We can also compare and analyze different blocks: means analysis, block category analysis and so on.

At this time, we can see the convenience of Tableau visualization tool.

Next, we continue to use mining tools to cluster R, F and M fields. Kohonen, K-means and two-step algorithm are mainly used for clustering analysis:

At this time, it is necessary to consider whether to directly use the three variables of R (recency), F (frequency) and M (currency) or to convert them. Because the measurement scales of R, F and M are different, it is best to standardize the three variables, such as Z score (linear interpolation method, comparison method, benchmarking method, etc.)! Another consideration: how to consider the weights of R, F and M, which are obviously different in actual marketing!

Some studies show that Hughes and Arthur think that the weight of RFM variables is the same, so they don't give a different division. Through the empirical analysis of credit cards, Stone and Bob think that each index has different weights, and should be given the value with the highest frequency, the second closest and the lowest.

Here we use the weighting method: simple weighting method, WR=2 WF=3 WM=5 (the actual situation needs to be determined by experts or marketers); Choosing which clustering method and the number of clusters need to be tested and evaluated repeatedly, and at the same time, we should compare which of the three methods is more ideal!

The following figure shows the results of fast clustering:

And the clustering results of kohonen neural algorithm:

Next, we need to determine the significance of clustering results and class analysis: here we can use C5.0 rules to determine the characteristics of different clusters:

Two-step and two-stage clustering feature map:

Use the evaluation analysis node to judge the model recognition ability of C5.0 rules;

The results are not bad. We can choose three clustering methods respectively, or choose a clustering result that is easier to explain. Here, after Kohonen's clustering results are selected to write the clustering fields into the data set, we can import the data into SPSS software for analysis of means and output it to Excel software, which is convenient to use!

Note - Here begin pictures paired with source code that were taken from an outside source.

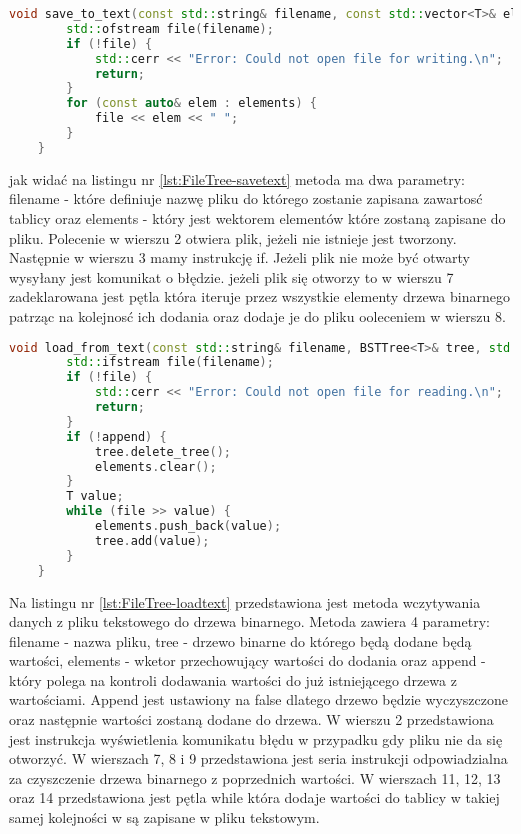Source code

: \begin{lstlisting}[caption=Metoda \texttt{save\_to\_file}, label={lst:FileTree-savetext}, language=C++]
	void save_to_text(const std::string& filename, const std::vector<T>& elements) {
		std::ofstream file(filename);
		if (!file) {
			std::cerr << "Error: Could not open file for writing.\n";
			return;
		}
		for (const auto& elem : elements) {
			file << elem << " ";
		}
	}
\end{lstlisting}
jak widać na listingu nr \ref{lst:FileTree-savetext} metoda ma dwa parametry: filename - które definiuje nazwę pliku do którego zostanie zapisana zawartosć tablicy oraz elements - który jest wektorem elementów które zostaną zapisane do pliku. Polecenie w wierszu 2 otwiera plik, jeżeli nie istnieje jest tworzony.
Następnie w wierszu 3 mamy instrukcję if. Jeżeli plik nie może być otwarty wysyłany jest komunikat o błędzie. jeżeli plik się otworzy to w wierszu 7 zadeklarowana jest pętla która iteruje przez wszystkie elementy drzewa binarnego patrząc na kolejnosć ich dodania oraz dodaje je do pliku ooleceniem w wierszu 8.


\begin{lstlisting}[caption=Metoda \texttt{load\_to\_file}, label={lst:FileTree-loadtext}, language=C++]
	void load_from_text(const std::string& filename, BSTTree<T>& tree, std::vector<T>& elements, bool append = false) {
		std::ifstream file(filename);
		if (!file) {
			std::cerr << "Error: Could not open file for reading.\n";
			return;
		}
		if (!append) {
			tree.delete_tree();
			elements.clear();
		}
		T value;
		while (file >> value) {
			elements.push_back(value);
			tree.add(value);
		}
	}
\end{lstlisting}

Na listingu nr \ref{lst:FileTree-loadtext} przedstawiona jest metoda wczytywania danych z pliku tekstowego do drzewa binarnego. Metoda zawiera 4 parametry: filename - nazwa pliku, tree - drzewo binarne do którego będą dodane będą wartości, elements - wketor przechowujący wartości do dodania oraz append - który polega na kontroli dodawania wartości do już istniejącego drzewa z wartościami. Append jest ustawiony na false dlatego drzewo będzie wyczyszczone oraz następnie wartości zostaną dodane do drzewa.
W wierszu 2 przedstawiona jest instrukcja wyświetlenia komunikatu błędu w przypadku gdy pliku nie da się otworzyć.
W wierszach 7, 8 i 9 przedstawiona jest seria instrukcji odpowiadzialna za czyszczenie drzewa binarnego z poprzednich wartości.
W wierszach 11, 12, 13 oraz 14 przedstawiona jest pętla while która dodaje wartości do tablicy w takiej samej kolejności w są zapisane w pliku tekstowym.

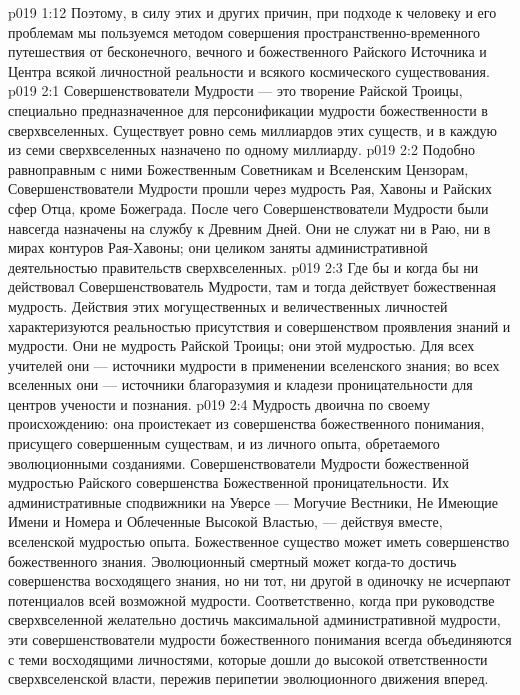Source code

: \vs p019 1:12 \pc Поэтому, в силу этих и других причин, при подходе к человеку и его проблемам мы пользуемся методом совершения пространственно\hyp{}временного путешествия от бесконечного, вечного и божественного Райского Источника и Центра всякой личностной реальности и всякого космического существования.
\vs p019 2:1 Совершенствователи Мудрости --- это творение Райской Троицы, специально предназначенное для персонификации мудрости божественности в сверхвселенных. Существует ровно семь миллиардов этих существ, и в каждую из семи сверхвселенных назначено по одному миллиарду.
\vs p019 2:2 Подобно равноправным с ними Божественным Советникам и Вселенским Цензорам, Совершенствователи Мудрости прошли через мудрость Рая, Хавоны и Райских сфер Отца, кроме Божеграда. После чего Совершенствователи Мудрости были навсегда назначены на службу к Древним Дней. Они не служат ни в Раю, ни в мирах контуров Рая\hyp{}Хавоны; они целиком заняты административной деятельностью правительств сверхвселенных.
\vs p019 2:3 \pc Где бы и когда бы ни действовал Совершенствователь Мудрости, там и тогда действует божественная мудрость. Действия этих могущественных и величественных личностей характеризуются реальностью присутствия и совершенством проявления знаний и мудрости. Они не  мудрость Райской Троицы; они  этой мудростью. Для всех учителей они --- источники мудрости в применении вселенского знания; во всех вселенных они --- источники благоразумия и кладези проницательности для центров учености и познания.
\vs p019 2:4 Мудрость двоична по своему происхождению: она проистекает из совершенства божественного понимания, присущего совершенным существам, и из личного опыта, обретаемого эволюционными созданиями. Совершенствователи Мудрости  божественной мудростью Райского совершенства Божественной проницательности. Их административные сподвижники на Уверсе --- Могучие Вестники, Не Имеющие Имени и Номера и Облеченные Высокой Властью, --- действуя вместе,  вселенской мудростью опыта. Божественное существо может иметь совершенство божественного знания. Эволюционный смертный может когда\hyp{}то достичь совершенства восходящего знания, но ни тот, ни другой в одиночку не исчерпают потенциалов всей возможной мудрости. Соответственно, когда при руководстве сверхвселенной желательно достичь максимальной административной мудрости, эти совершенствователи мудрости божественного понимания всегда объединяются с теми восходящими личностями, которые дошли до высокой ответственности сверхвселенской власти, пережив перипетии эволюционного движения вперед.
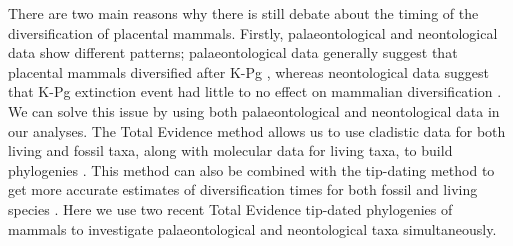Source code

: There are two main reasons why there is still debate about the timing of the diversification of placental mammals. 
Firstly, palaeontological and neontological data show different patterns; palaeontological data generally suggest that placental mammals diversified after K-Pg \citep[e.g.][]{O'Leary08022013}, whereas neontological data suggest that K-Pg extinction event had little to no effect on mammalian diversification \citep{bininda-emondsthe2007,meredithimpacts2011,Stadler12042011}.
We can solve this issue by using both palaeontological and neontological data in our analyses. 
The Total Evidence method allows us to use cladistic data for both living and fossil taxa, along with molecular data for living taxa, to build phylogenies \citep{ronquista2012}. %
This method can also be combined with the tip-dating method \citep{ronquista2012,Wood01032013} to get more accurate estimates of diversification times for both fossil and living species \citep[but see][]{Arcila2015131}.
Here we use two recent Total Evidence tip-dated phylogenies of mammals \citep{Slater2012MEE,beckancient2014} to investigate palaeontological and neontological taxa simultaneously.

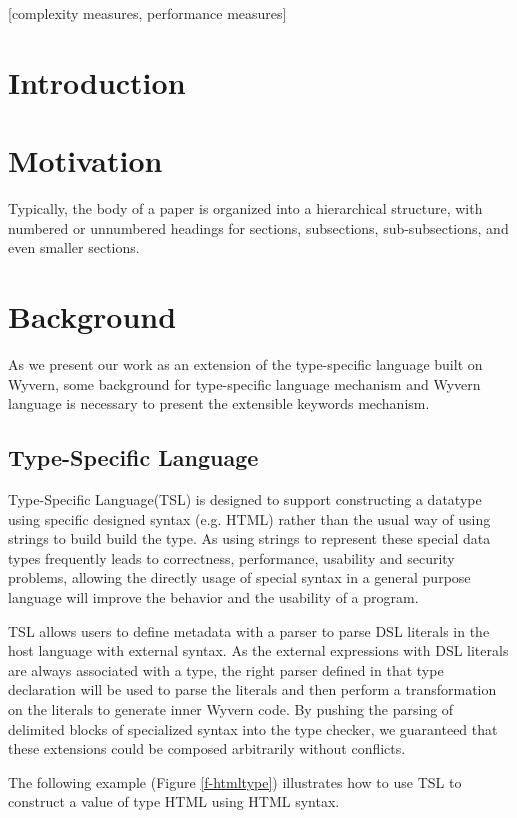 \documentclass{sig-alternate}
\begin{document}
[complexity measures, performance measures]



\section{Introduction}

\section{Motivation}
Typically, the body of a paper is organized
into a hierarchical structure, with numbered or unnumbered
headings for sections, subsections, sub-subsections, and even
smaller sections.

\section{Background}
As we present our work as an extension of the type-specific language built on Wyvern, some background for type-specific language mechanism and Wyvern language is necessary to present the extensible keywords mechanism. 

\subsection{Type-Specific Language}
Type-Specific Language(TSL) is designed to support constructing a datatype using specific designed syntax (e.g. HTML) rather than the usual way of using strings to build build the type. As using strings to represent these special data types frequently leads to correctness, performance, usability and security problems, allowing the directly usage of special syntax in a general purpose language will improve the behavior and the usability of a program.
\par
TSL allows users to define metadata with a parser to parse DSL literals in the host language with external syntax. As the external expressions with DSL literals are always associated with a type, the right parser defined in that type declaration will be used to parse the literals and then perform a transformation on the literals to generate inner Wyvern code. By pushing the parsing of delimited blocks of specialized syntax into the type checker, we guaranteed that these extensions could be composed arbitrarily without conflicts.
\par
The following example (Figure \ref{f-htmltype}) illustrates how to use TSL to construct a value of type HTML using HTML syntax.
\end{document}
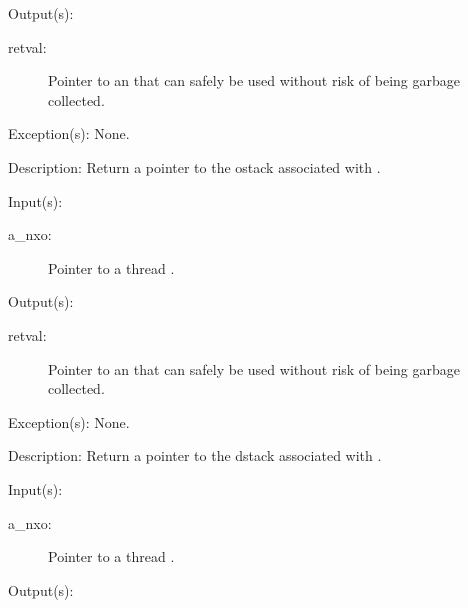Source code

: \begin{capi}
\begin{capilist}
\begin{description}
		\end{description}
	\item[Output(s): ]
		\begin{description}\item[]
		\item[retval: ]
			Pointer to an  that can safely be used
			without risk of being garbage collected.
		\end{description}
	\item[Exception(s): ] None.
	\item[Description: ]
		Return a pointer to the ostack associated with .
	\end{capilist}
\label{nxo_thread_dstack_get}
	\begin{capilist}
	\item[Input(s): ]
		\begin{description}\item[]
		\item[a\_nxo: ]
			Pointer to a thread .
		\end{description}
	\item[Output(s): ]
		\begin{description}\item[]
		\item[retval: ]
			Pointer to an  that can safely be used
			without risk of being garbage collected.
		\end{description}
	\item[Exception(s): ] None.
	\item[Description: ]
		Return a pointer to the dstack associated with .
	\end{capilist}
\label{nxo_thread_estack_get}
	\begin{capilist}
	\item[Input(s): ]
		\begin{description}\item[]
		\item[a\_nxo: ]
			Pointer to a thread \classname{nxo}.
		\end{description}
	\item[Output(s): ]
		\begin{description}\item[]

\end{description}
\end{capilist}
\end{capi}
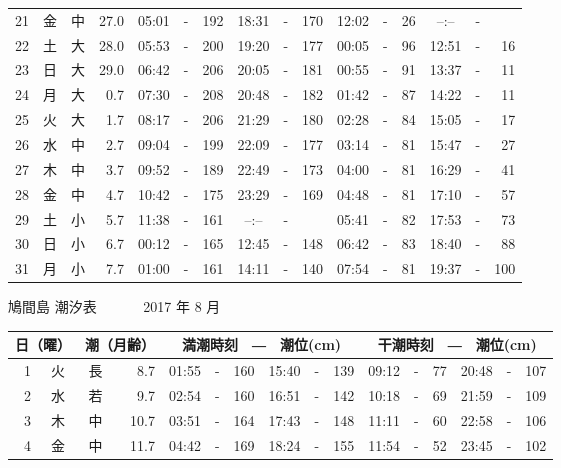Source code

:\documentclass[12pt.a4j]{jsarticle}
\begin{document}
\begin{center}
\begin{table}[ht]
\begin{tabular}{|rc|cr|ccrccr|ccrccr|}
21 & 金 & 中 & 27.0 &  05:01 &-& 192  &  18:31 &-& 170  &   12:02 &-&  26  &   --:-- &-&     \\
22 & 土 & 大 & 28.0 &  05:53 &-& 200  &  19:20 &-& 177  &   00:05 &-&  96  &   12:51 &-&  16  \\
23 & 日 & 大 & 29.0 &  06:42 &-& 206  &  20:05 &-& 181  &   00:55 &-&  91  &   13:37 &-&  11  \\
24 & 月 & 大 &  0.7 &  07:30 &-& 208  &  20:48 &-& 182  &   01:42 &-&  87  &   14:22 &-&  11  \\
25 & 火 & 大 &  1.7 &  08:17 &-& 206  &  21:29 &-& 180  &   02:28 &-&  84  &   15:05 &-&  17  \\
26 & 水 & 中 &  2.7 &  09:04 &-& 199  &  22:09 &-& 177  &   03:14 &-&  81  &   15:47 &-&  27  \\
27 & 木 & 中 &  3.7 &  09:52 &-& 189  &  22:49 &-& 173  &   04:00 &-&  81  &   16:29 &-&  41  \\
28 & 金 & 中 &  4.7 &  10:42 &-& 175  &  23:29 &-& 169  &   04:48 &-&  81  &   17:10 &-&  57  \\
29 & 土 & 小 &  5.7 &  11:38 &-& 161  &  --:-- &-&     &   05:41 &-&  82  &   17:53 &-&  73  \\
30 & 日 & 小 &  6.7 &  00:12 &-& 165  &  12:45 &-& 148  &   06:42 &-&  83  &   18:40 &-&  88  \\
31 & 月 & 小 &  7.7 &  01:00 &-& 161  &  14:11 &-& 140  &   07:54 &-&  81  &   19:37 &-& 100  \\
   \hline
   \end{tabular}
\end{table}
\newpage
 {\LARGE 鳩間島  潮汐表　　　}
 {\large 2017 年  8 月}\\
 \begin{table}[ht]
    \begin{tabular}{|rc|cr|ccrccr|ccrccr|}
    \hline
    \multicolumn{2}{|c|}{日（曜）} & \multicolumn{2}{c|}{潮（月齢）} & \multicolumn{6}{c|}{満潮時刻　―　潮位(cm)} & \multicolumn{6}{c|}{干潮時刻　―　潮位(cm)} \\
 \hline
 1 & 火 & 長 &  8.7 &  01:55 &-& 160  &  15:40 &-& 139  &   09:12 &-&  77  &   20:48 &-& 107  \\
 2 & 水 & 若 &  9.7 &  02:54 &-& 160  &  16:51 &-& 142  &   10:18 &-&  69  &   21:59 &-& 109  \\
 3 & 木 & 中 & 10.7 &  03:51 &-& 164  &  17:43 &-& 148  &   11:11 &-&  60  &   22:58 &-& 106  \\
 4 & 金 & 中 & 11.7 &  04:42 &-& 169  &  18:24 &-& 155  &   11:54 &-&  52  &   23:45 &-& 102  \\

\end{tabular}
\end{table}
\end{center}
\end{document}
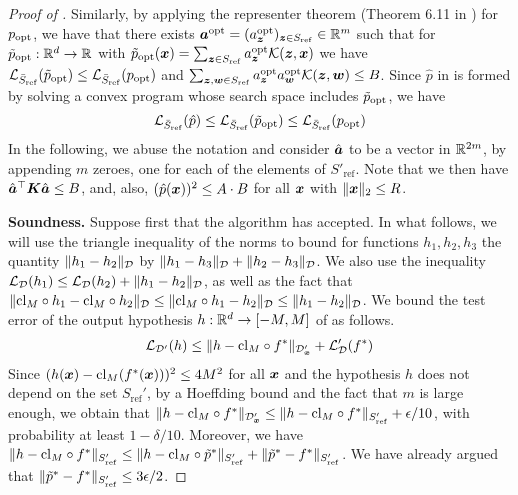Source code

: \documentclass[11pt]{article} %
\numberwithin{equation}{section}
\begin{document}
\begin{proof}[Proof of ]
    Similarly, by applying the representer theorem (Theorem 6.11 in \cite{mohri2018foundations}) for $p_{\mathrm{opt}}$, we have that there exists ${\bm{a}}^{\mathrm{opt}} = (a^{\mathrm{opt}}_{{\bm{z}}})_{{\bm{z}}\in S_{\mathrm{ref}}}\in\mathbb{R}^{m}$ such that for $\tilde{p}_{\mathrm{opt}}:\mathbb{R}^d \to \mathbb{R}$ with $\tilde{p}_{\mathrm{opt}}({\bm{x}}) = \sum_{{\bm{z}}\in S_{\mathrm{ref}}} a^{\mathrm{opt}}_{\bm{z}} \mathcal{K}({\bm{z}},{\bm{x}})$ we have ${\mathcal{L}}_{\bar{S}_{\mathrm{ref}}}(\tilde{p}_{\mathrm{opt}}) \le {\mathcal{L}}_{\bar{S}_{\mathrm{ref}}}(p_{\mathrm{opt}})$ and $\sum_{{\bm{z}},{\bm{w}}\in S_{\mathrm{ref}}} a^{\mathrm{opt}}_{\bm{z}} a^{\mathrm{opt}}_{\bm{w}} \mathcal{K}({\bm{z}},{\bm{w}}) \le B$. Since $\hat p$ in  is formed by solving a convex program whose search space includes $\tilde{p}_{\mathrm{opt}}$, we have
    \begin{equation}\label{equation:phat-optimality}
        {\mathcal{L}}_{\bar{S}_{\mathrm{ref}}}(\hat{p}) \le {\mathcal{L}}_{\bar{S}_{\mathrm{ref}}}(\tilde{p}_{\mathrm{opt}}) \le {\mathcal{L}}_{\bar{S}_{\mathrm{ref}}}(p_{\mathrm{opt}})
    \end{equation}
    In the following, we abuse the notation and consider $\hat{{\bm{a}}}$ to be a vector in $\mathbb{R}^{2m}$, by appending $m$ zeroes, one for each of the elements of $S'_{\mathrm{ref}}$. Note that we then have $\hat{{\bm{a}}}^\top {\bm{K}} \hat{{\bm{a}}} \le B$, and, also, $(\hat p({\bm{x}}))^2 \le A\cdot B$ for all ${\bm{x}}$ with $\|{\bm{x}}\|_2\le R$.

    \noindent\textbf{Soundness.} Suppose first that the algorithm has accepted. In what follows, we will use the triangle inequality of the norms to bound for functions $h_1,h_2,h_3$ the quantity $\|h_1 - h_2\|_{{\mathcal{D}}}$ by $\|h_1-h_3\|_{{\mathcal{D}}}+ \|h_2-h_3\|_{\mathcal{D}}$. We also use the inequality ${\mathcal{L}}_{\mathcal{D}}(h_1) \le {\mathcal{L}}_{\mathcal{D}}(h_2) + \|h_1-h_2\|_{{\mathcal{D}}}$, as well as the fact that $\|\mathrm{cl}_M \circ h_1 - \mathrm{cl}_M\circ h_2\|_{\mathcal{D}} \le \|\mathrm{cl}_M \circ h_1 -  h_2\|_{\mathcal{D}} \le \| h_1 - h_2\|_{\mathcal{D}}$. We bound the test error of the output hypothesis $h:\mathbb{R}^d \to [-M,M]$ of  as follows.
    \begin{align*}
        {\mathcal{L}}_{{\mathcal{D}}'}(h) \le \| h - \mathrm{cl}_M\circ f^* \|_{{\mathcal{D}}_{{\bm{x}}}'} + {\mathcal{L}}_{\mathcal{D}}'(f^*)
    \end{align*}
    Since $(h({\bm{x}}) - \mathrm{cl}_M(f^*({\bm{x}})))^2 \le 4M^2$ for all ${\bm{x}}$ and the hypothesis $h$ does not depend on the set $S_{\mathrm{ref}}'$, by a Hoeffding bound and the fact that $m$ is large enough, we obtain that $\| h - \mathrm{cl}_M\circ f^* \|_{{\mathcal{D}}_{{\bm{x}}}'} \le \| h - \mathrm{cl}_M\circ f^* \|_{S_{\mathrm{ref}}'} + {\epsilon}/10$, with probability at least $1-\delta/10$.
    Moreover, we have $\| h - \mathrm{cl}_M\circ f^* \|_{S_{\mathrm{ref}}'} \le \| h - \mathrm{cl}_M\circ \tilde{p}^* \|_{S_{\mathrm{ref}}'} + \| \tilde{p}^* -  f^* \|_{S_{\mathrm{ref}}'}$. We have already argued that $\| \tilde{p}^* -  f^* \|_{S_{\mathrm{ref}}'} \le 3{\epsilon}/2$.


\end{proof}
\end{document}
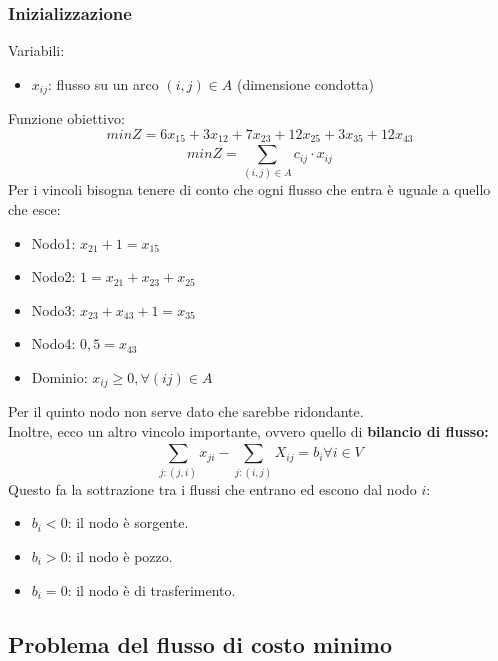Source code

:\documentclass[12pt,a4paper]{article}
\begin{document}
\subsubsection{Inizializzazione}
Variabili:
\begin{itemize}
    \item $x_{ij}$: flusso su un arco $(i,j) \in A$ (dimensione condotta)
\end{itemize}
Funzione obiettivo:
\[
minZ = 6x_{15}+3x_{12}+7x_{23}+12x_{25}+3x_{35}+12x_{43}
\]
\[
minZ = \sum_{(i,j) \in A}^{} c_{ij} \cdot x_{ij}
\]
Per i vincoli bisogna tenere di conto che ogni flusso che entra è uguale a quello che esce:\
\begin{itemize}
    \item Nodo1: $x_{21} + 1 = x_{15}$
    \item Nodo2: $1 = x_{21} + x_{23} + x_{25}$
    \item Nodo3: $x_{23} + x_{43} + 1 = x_{35}$
    \item Nodo4: $0,5 = x_{43}$
    \item Dominio: $x_{ij} \geq 0, \forall (ij) \in A$
\end{itemize}
Per il quinto nodo non serve dato che sarebbe ridondante.\\
Inoltre, ecco un altro vincolo importante, ovvero quello di \textbf{bilancio di flusso:}
\[
\sum_{j:(j,i)}^{} x_{ji} - \sum_{j:(i,j)}^{} X_{ij} = b_{i} \forall i \in V
\]
Questo fa la sottrazione tra i flussi che entrano ed escono dal nodo $i$:
\begin{itemize}
    \item $b_i < 0$: il nodo è sorgente.
    \item $b_i > 0$: il nodo è pozzo.
    \item $b_i = 0$: il nodo è di trasferimento.
\end{itemize}
\subsection{Problema del flusso di costo minimo}
\end{document}
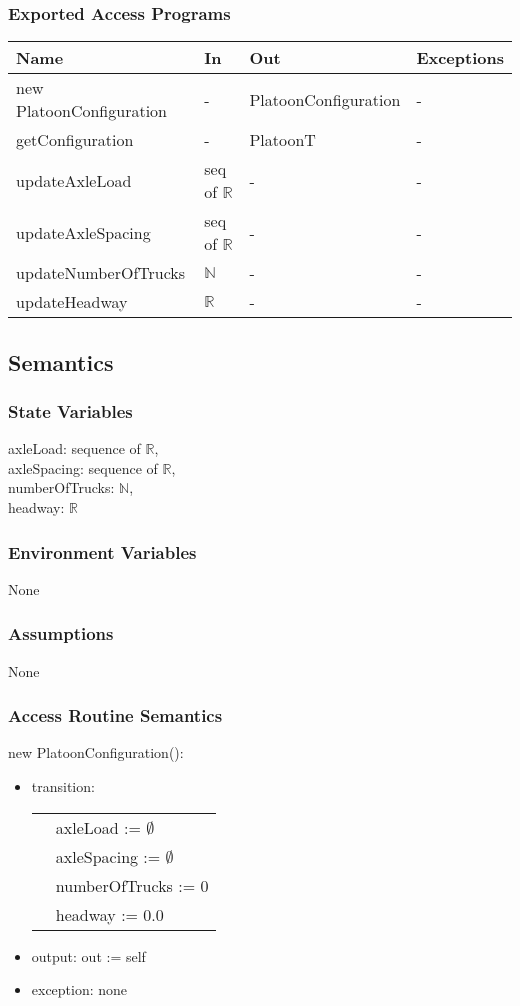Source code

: \documentclass[12pt, titlepage]{article}
\begin{document}
\subsubsection{Exported Access Programs}
\begin{center}
\begin{tabular}{p{5cm} p{2cm} p{4cm} p{5cm}}
\hline
\textbf{Name} & \textbf{In} & \textbf{Out} & \textbf{Exceptions} \\
\hline
new PlatoonConfiguration & - & PlatoonConfiguration & - \\
\hline
getConfiguration & - & PlatoonT & -\\
\hline
updateAxleLoad & seq of $\mathbb{R}$ & - & -\\
\hline
updateAxleSpacing & seq of $\mathbb{R}$ & - & -\\
\hline
updateNumberOfTrucks & $\mathbb{N}$ & - & -\\
\hline
updateHeadway & $\mathbb{R}$	 & - & -\\
\end{tabular}
\end{center}

\subsection{Semantics}

\subsubsection{State Variables}
axleLoad: sequence of $\mathbb{R}$,\\
axleSpacing: sequence of $\mathbb{R}$,\\
numberOfTrucks: $\mathbb{N}$,\\
headway: $\mathbb{R}$
\subsubsection{Environment Variables}
None
\subsubsection{Assumptions}
None
\subsubsection{Access Routine Semantics}

\noindent new PlatoonConfiguration():
\begin{itemize}
\item transition:\\
        \begin{tabular}{p{1cm} p{8cm}}
		& axleLoad := $\emptyset$\\
		& axleSpacing := $\emptyset$\\
		& numberOfTrucks := 0\\
		& headway := 0.0\\
        \end{tabular}
\item output: out := self
\item exception: none
\end{itemize}
\end{document}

After outputting the results, import the data into Excel, compare the three categories of R, F and M with the average value of this field, and give the trend of comparison with the average value by using the conditional format of Excel software! According to the Rubik's cube classification of RFM model, customer types are identified: through RFM analysis, customer groups are divided into six levels: important retained customers, important retained customers, general important customers, general customers and worthless customers; (it is possible that the first level does not exist);

Another consideration is to calculate the standardized scores of R, F and M according to the clustering results, and then sort the comprehensive scores to identify the customer value level of each category;

At this point, if we are satisfied with the RFM model analysis and customer segmentation, the analysis may be over! If we still have a customer background information base, we can use clustering results and RFM scores as independent variables for other data mining modeling work!